Sign Up for Vincent AI
Golden v. Carrington Mortg. Servs. LLC (In re Golden)
Anthony B. Bush, The Bush Law Firm, LLC, Pike Road, AL, for Plaintiffs.
Martin Brent Yarborough, Maurice Wutscher LLP, Birmingham, AL, for Defendant.
This Adversary Proceeding is before the Court on Defendant Carrington Mortgage Services, LLC's, Motion to Dismiss. (Doc. 9). Plaintiffs Kenneth and Billie Golden filed a memorandum opposing the motion. (Doc. 13). Carrington Mortgage filed a reply. (Doc. 14). The Court conducted a hearing on the matters on April 11, 2017. The question is whether a complaint is sufficient to survive a Fed. R. Civ. P. 12(b)(6) Motion when it merely alleges that a mortgage holder violated the discharge injunction by sending routine notices concerning mortgage servicing and foreclosure to a debtor after a discharge in bankruptcy. For the reasons set forth below, the motion is GRANTED and this Adversary Proceeding is DISMISSED WITH PREJUDICE.
The Goldens filed a petition in bankruptcy pursuant to Chapter 7 of the Bankruptcy Code on August 30, 2010, initiating Case No. 10–11675. They falsely represented that they did not own any real property on Schedule A and they did not schedule Defendant Carrington Mortgage as the holder of a secured claim on Schedule D. (Case No. 10–11675, Doc. 1). The Goldens reported a foreclosure suit in their Statement of Financial Affairs but inaccurately indicated its status as having been disposed of by way of a judgment. In fact, a foreclosure suit was filed against the Goldens in Florida State Court but it was still pending at the time they filed their Chapter 7 petition here. Moreover, the Debtor's made no mention of the property in their Statement of Intention.
On October 15, 2010, BAC Home Loans (which appears to be Carrington's predecessor in interest) filed a Motion for Relief From the Automatic Stay. (10–11675, Doc. 16). This Court granted the motion on November 10, 2010. (10–11675, Doc. 26). Subsequently, the Goldens received a Chapter 7 discharge on December 21, 2010. (Case No. 10–11675, Doc. 30).
On December 20, 2016, the Goldens filed a complaint alleging that Carrington violated the discharge injunction and the Fair Debt Collection Practices Act ("FDCPA"). (Doc. 1). Specifically, the Debtors stated that Carrington mailed them Mortgage Statements, Delinquency Notices, Notices of Lender Placed Hazard Coverage, and a Notice of Intent to Foreclose. The Goldens alleged that Carrington "has absolutely no legitimate reason to correspond with Plaintiffs regarding the Property." (Doc. 1, Para. 37). The Goldens now seek damages for the alleged violations of the discharge injunction and the FDCPA.

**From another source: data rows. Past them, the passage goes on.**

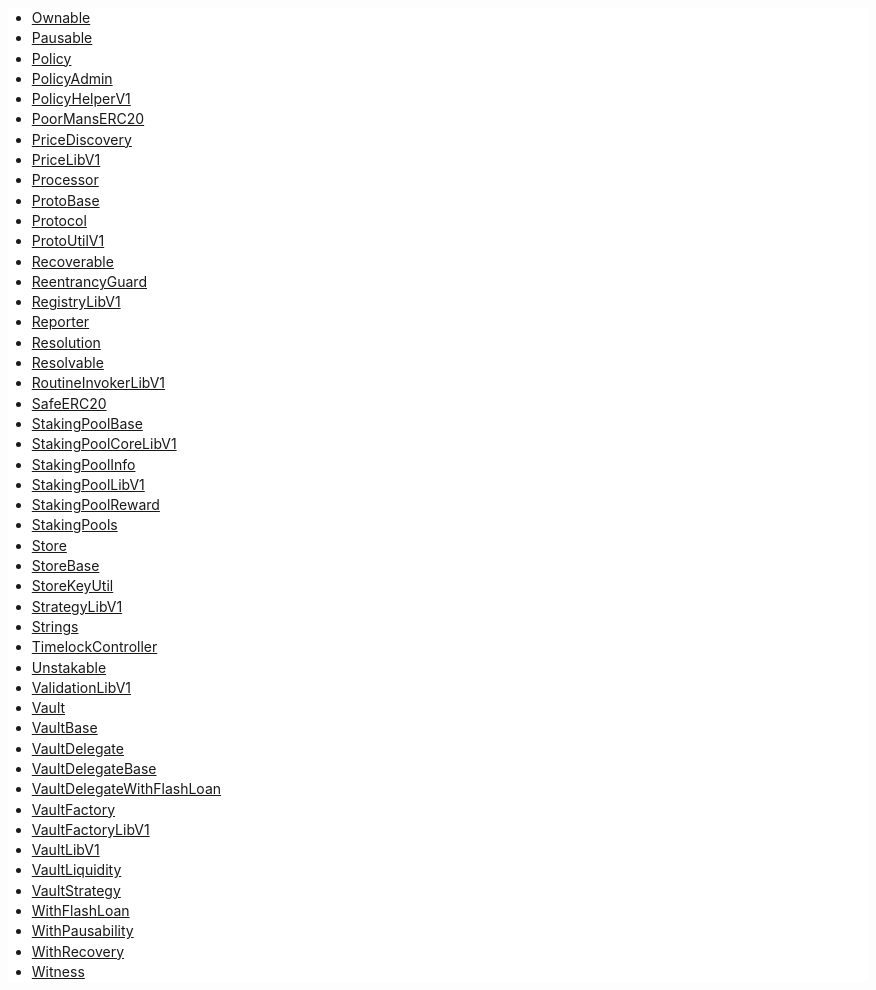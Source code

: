 * [Ownable](Ownable.md)
* [Pausable](Pausable.md)
* [Policy](Policy.md)
* [PolicyAdmin](PolicyAdmin.md)
* [PolicyHelperV1](PolicyHelperV1.md)
* [PoorMansERC20](PoorMansERC20.md)
* [PriceDiscovery](PriceDiscovery.md)
* [PriceLibV1](PriceLibV1.md)
* [Processor](Processor.md)
* [ProtoBase](ProtoBase.md)
* [Protocol](Protocol.md)
* [ProtoUtilV1](ProtoUtilV1.md)
* [Recoverable](Recoverable.md)
* [ReentrancyGuard](ReentrancyGuard.md)
* [RegistryLibV1](RegistryLibV1.md)
* [Reporter](Reporter.md)
* [Resolution](Resolution.md)
* [Resolvable](Resolvable.md)
* [RoutineInvokerLibV1](RoutineInvokerLibV1.md)
* [SafeERC20](SafeERC20.md)
* [StakingPoolBase](StakingPoolBase.md)
* [StakingPoolCoreLibV1](StakingPoolCoreLibV1.md)
* [StakingPoolInfo](StakingPoolInfo.md)
* [StakingPoolLibV1](StakingPoolLibV1.md)
* [StakingPoolReward](StakingPoolReward.md)
* [StakingPools](StakingPools.md)
* [Store](Store.md)
* [StoreBase](StoreBase.md)
* [StoreKeyUtil](StoreKeyUtil.md)
* [StrategyLibV1](StrategyLibV1.md)
* [Strings](Strings.md)
* [TimelockController](TimelockController.md)
* [Unstakable](Unstakable.md)
* [ValidationLibV1](ValidationLibV1.md)
* [Vault](Vault.md)
* [VaultBase](VaultBase.md)
* [VaultDelegate](VaultDelegate.md)
* [VaultDelegateBase](VaultDelegateBase.md)
* [VaultDelegateWithFlashLoan](VaultDelegateWithFlashLoan.md)
* [VaultFactory](VaultFactory.md)
* [VaultFactoryLibV1](VaultFactoryLibV1.md)
* [VaultLibV1](VaultLibV1.md)
* [VaultLiquidity](VaultLiquidity.md)
* [VaultStrategy](VaultStrategy.md)
* [WithFlashLoan](WithFlashLoan.md)
* [WithPausability](WithPausability.md)
* [WithRecovery](WithRecovery.md)
* [Witness](Witness.md)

The question here is whether a complaint, alleging that a mortgage holder violates the discharge injunction when it sends routine notices concerning mortgage servicing and foreclosure, states a claim for which relief may be granted. The Court will consider the scope of the discharge injunction and delineate permissible conduct involving routine mortgage servicing from impermissible conduct violating the discharge injunction.
This Court has jurisdiction to hear this matter pursuant to 28 U.S.C. § 1334(b) ; Green Point Credit, LLC v. McLean (In re McLean) , 794 F.3d 1313, 1318–19 (11th Cir. 2015). This is a core proceeding within the meaning of 28 U.S.C. § 157(b). This is a final order.
Motions to dismiss are governed by Rule 12(b)(6), Fed. R. Civ. P., which is made applicable to this proceeding by Rule 7012, Fed. R. Bankr. P. The standard applied when considering a motion to dismiss was recently described by the Eleventh Circuit as follows:
To survive a motion to dismiss, a complaint must allege enough well-pled facts, accepted as true and construed in favor of the plaintiff, to state a claim to relief that is plausible on its face. Bell Atlantic Corp. v. Twombly , 550 U.S. 544, 570, 127 S.Ct. 1955, 167 L.Ed.2d 929 (2007). For a claim to be facially plausible, a plaintiff must go beyond merely pleading the "sheer possibility" of unlawful activity by a defendant, and instead must offer sufficient "factual content that allows the court to draw the reasonable inference that the defendant is liable for the misconduct alleged." Ashcroft v. Iqbal , 556 U.S. 662, 678, 129 S.Ct. 1937, 173 L.Ed.2d 868 (2009). Allegations that are no more than "labels and conclusions," a "formulaic recitation of the elements of a cause of action," or "naked assertions devoid of further factual enhancement" are not well-pled facts that must be accepted as true and will not be sufficient to withstand a motion to dismiss. Id. at 678, 129 S.Ct. 1937 (); see also Oxford Asset Mgmt., Ltd. v. Jaharis , 297 F.3d 1182, 1188 (11th Cir. 2002) ()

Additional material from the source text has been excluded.